**Data records:**
━━━━━━━━━━━━━━━━
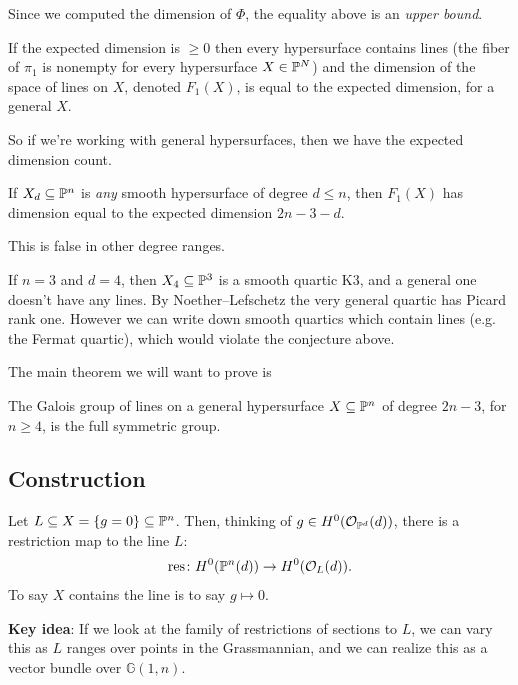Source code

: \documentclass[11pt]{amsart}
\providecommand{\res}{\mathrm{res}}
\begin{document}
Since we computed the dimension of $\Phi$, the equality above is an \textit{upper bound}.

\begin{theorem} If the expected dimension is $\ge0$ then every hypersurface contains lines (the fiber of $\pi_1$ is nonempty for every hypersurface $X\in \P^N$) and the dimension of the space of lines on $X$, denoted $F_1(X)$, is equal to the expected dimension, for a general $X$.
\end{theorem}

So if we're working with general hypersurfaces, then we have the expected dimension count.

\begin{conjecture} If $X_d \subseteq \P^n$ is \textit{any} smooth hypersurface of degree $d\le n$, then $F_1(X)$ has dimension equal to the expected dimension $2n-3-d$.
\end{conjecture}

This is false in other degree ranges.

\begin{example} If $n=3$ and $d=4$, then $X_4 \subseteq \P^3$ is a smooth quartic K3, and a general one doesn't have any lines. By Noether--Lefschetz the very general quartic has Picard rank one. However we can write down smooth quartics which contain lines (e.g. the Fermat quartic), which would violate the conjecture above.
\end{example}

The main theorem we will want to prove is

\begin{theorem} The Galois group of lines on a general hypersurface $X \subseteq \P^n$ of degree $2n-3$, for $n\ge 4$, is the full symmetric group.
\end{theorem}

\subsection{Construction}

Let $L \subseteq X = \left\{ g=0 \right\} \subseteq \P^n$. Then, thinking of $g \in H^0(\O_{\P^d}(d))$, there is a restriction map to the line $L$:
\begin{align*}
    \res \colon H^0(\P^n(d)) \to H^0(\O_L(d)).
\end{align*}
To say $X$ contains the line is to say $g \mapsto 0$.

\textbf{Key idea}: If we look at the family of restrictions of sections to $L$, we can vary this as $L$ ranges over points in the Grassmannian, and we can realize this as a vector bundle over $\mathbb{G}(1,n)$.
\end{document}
━━━━━━━━━━━━━━━━
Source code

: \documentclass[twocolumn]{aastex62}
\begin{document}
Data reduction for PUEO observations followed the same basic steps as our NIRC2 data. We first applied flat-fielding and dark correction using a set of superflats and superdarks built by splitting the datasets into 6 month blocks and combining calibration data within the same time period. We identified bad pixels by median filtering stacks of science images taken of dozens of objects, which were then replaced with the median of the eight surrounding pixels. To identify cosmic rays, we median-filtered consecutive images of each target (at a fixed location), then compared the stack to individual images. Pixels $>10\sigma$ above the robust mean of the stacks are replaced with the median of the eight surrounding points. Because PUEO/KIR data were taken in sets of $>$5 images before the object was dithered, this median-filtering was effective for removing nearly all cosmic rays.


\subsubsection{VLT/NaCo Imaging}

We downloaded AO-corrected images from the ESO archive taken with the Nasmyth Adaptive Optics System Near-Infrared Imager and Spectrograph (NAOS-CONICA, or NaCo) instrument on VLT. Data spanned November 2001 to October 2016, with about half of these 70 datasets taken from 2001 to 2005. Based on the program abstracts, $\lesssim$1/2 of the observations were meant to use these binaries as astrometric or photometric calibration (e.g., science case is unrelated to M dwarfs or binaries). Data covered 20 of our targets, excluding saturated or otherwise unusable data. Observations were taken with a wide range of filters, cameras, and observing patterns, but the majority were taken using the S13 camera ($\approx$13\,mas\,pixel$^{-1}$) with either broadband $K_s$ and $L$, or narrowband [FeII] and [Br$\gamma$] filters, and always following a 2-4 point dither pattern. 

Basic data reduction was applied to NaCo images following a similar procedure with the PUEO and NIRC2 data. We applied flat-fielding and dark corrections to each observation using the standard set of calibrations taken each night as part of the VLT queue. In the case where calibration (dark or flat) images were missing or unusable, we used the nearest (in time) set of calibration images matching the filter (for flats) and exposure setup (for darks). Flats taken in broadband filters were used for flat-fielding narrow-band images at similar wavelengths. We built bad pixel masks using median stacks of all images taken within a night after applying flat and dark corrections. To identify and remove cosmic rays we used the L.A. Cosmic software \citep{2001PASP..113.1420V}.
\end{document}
━━━━━━━━━━━━━━━━
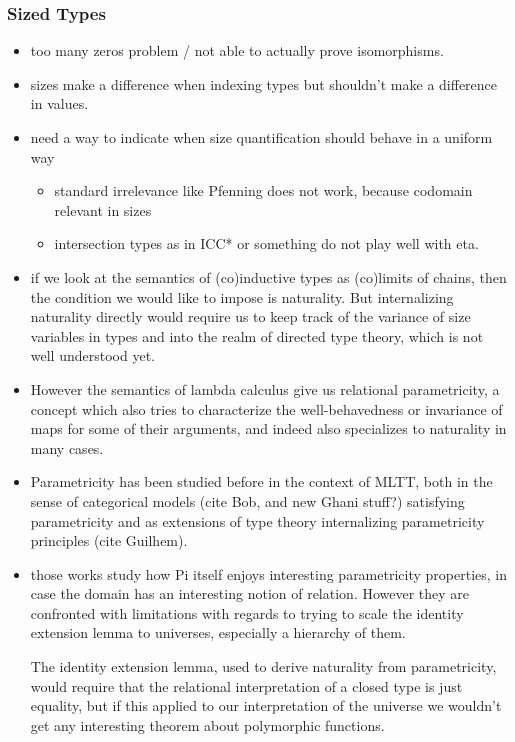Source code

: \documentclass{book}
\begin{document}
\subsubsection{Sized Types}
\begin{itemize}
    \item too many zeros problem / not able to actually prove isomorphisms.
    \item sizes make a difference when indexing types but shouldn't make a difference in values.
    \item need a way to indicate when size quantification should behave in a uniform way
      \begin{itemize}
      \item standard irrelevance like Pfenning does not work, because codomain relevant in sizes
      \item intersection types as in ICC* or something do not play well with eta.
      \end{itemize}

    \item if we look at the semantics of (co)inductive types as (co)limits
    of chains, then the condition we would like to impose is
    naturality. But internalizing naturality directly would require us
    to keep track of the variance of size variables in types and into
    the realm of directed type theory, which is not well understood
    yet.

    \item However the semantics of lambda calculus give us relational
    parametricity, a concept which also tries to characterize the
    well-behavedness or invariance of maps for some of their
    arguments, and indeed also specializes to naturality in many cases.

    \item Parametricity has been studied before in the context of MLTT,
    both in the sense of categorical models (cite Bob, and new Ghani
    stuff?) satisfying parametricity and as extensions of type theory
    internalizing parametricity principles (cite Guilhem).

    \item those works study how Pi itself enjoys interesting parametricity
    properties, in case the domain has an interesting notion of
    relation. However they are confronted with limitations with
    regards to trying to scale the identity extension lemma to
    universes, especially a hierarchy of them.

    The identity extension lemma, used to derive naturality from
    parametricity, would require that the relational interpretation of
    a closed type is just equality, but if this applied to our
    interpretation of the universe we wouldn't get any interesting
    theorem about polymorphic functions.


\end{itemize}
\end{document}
━━━━━━━━━━━━━━━━
**What is needed:**
Could you retype exactly the lines above, starting at the line that contains "a general $X$." and ending at the line that contains "The main theorem we will want to prove is", and nothing more?

**Response area:**
\begin{theorem} If the expected dimension is $\ge0$ then every hypersurface contains lines (the fiber of $\pi_1$ is nonempty for every hypersurface $X\in \P^N$) and the dimension of the space of lines on $X$, denoted $F_1(X)$, is equal to the expected dimension, for a general $X$.
\end{theorem}

So if we're working with general hypersurfaces, then we have the expected dimension count.

\begin{conjecture} If $X_d \subseteq \P^n$ is \textit{any} smooth hypersurface of degree $d\le n$, then $F_1(X)$ has dimension equal to the expected dimension $2n-3-d$.
\end{conjecture}

This is false in other degree ranges.

\begin{example} If $n=3$ and $d=4$, then $X_4 \subseteq \P^3$ is a smooth quartic K3, and a general one doesn't have any lines. By Noether--Lefschetz the very general quartic has Picard rank one. However we can write down smooth quartics which contain lines (e.g. the Fermat quartic), which would violate the conjecture above.
\end{example}

The main theorem we will want to prove is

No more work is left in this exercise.